(Saved data entries)
Start of Block
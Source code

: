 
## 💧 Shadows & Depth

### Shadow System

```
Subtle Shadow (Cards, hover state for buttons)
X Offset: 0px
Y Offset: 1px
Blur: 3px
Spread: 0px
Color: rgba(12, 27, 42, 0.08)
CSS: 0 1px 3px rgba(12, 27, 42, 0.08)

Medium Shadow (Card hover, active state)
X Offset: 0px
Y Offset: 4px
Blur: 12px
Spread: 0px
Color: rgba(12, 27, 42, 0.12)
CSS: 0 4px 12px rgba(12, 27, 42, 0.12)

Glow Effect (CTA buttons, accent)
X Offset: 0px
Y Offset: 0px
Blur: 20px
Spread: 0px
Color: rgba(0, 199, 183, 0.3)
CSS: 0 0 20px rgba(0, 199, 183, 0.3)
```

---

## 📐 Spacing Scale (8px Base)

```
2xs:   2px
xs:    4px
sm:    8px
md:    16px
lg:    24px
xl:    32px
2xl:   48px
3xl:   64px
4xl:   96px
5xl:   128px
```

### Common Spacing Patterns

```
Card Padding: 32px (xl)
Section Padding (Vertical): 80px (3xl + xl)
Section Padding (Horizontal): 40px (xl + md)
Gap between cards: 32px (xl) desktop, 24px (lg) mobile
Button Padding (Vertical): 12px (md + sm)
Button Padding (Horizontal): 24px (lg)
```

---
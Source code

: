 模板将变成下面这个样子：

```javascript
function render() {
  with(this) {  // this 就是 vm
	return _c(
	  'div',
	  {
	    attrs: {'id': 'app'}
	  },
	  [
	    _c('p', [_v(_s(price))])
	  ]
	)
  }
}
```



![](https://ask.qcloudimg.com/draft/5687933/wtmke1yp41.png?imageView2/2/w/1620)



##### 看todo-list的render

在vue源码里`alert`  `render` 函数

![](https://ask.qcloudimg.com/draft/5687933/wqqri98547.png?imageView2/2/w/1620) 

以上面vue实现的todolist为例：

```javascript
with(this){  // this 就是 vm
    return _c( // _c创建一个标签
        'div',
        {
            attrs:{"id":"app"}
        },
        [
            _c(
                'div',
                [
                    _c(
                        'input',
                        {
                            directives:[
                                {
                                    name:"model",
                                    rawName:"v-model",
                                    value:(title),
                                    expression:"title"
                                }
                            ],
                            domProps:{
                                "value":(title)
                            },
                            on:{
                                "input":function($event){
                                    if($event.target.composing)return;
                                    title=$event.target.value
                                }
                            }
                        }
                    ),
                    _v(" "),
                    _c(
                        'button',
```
End of Block
About this exercise
Which lines in the records contain the word "return"? Copy each one.

The completed task
	return _c(
    return _c( // _c创建一个标签
                                    if($event.target.composing)return;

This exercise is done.